=== Dataset content ===

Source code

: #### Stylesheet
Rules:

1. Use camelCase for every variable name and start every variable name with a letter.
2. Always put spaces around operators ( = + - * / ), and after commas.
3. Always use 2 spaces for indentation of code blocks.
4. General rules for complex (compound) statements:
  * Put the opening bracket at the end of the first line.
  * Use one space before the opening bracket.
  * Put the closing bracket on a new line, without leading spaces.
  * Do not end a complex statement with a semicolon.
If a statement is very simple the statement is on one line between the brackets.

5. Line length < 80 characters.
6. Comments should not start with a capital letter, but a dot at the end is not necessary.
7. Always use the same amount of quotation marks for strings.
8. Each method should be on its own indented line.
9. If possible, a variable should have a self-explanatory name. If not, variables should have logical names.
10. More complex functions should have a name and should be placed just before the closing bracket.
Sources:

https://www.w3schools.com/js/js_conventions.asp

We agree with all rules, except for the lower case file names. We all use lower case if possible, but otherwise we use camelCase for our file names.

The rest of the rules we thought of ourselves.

===

- **Problem description**:
Number of lines holding "variable" in the material: state it with no other words.

- **Output below**:
2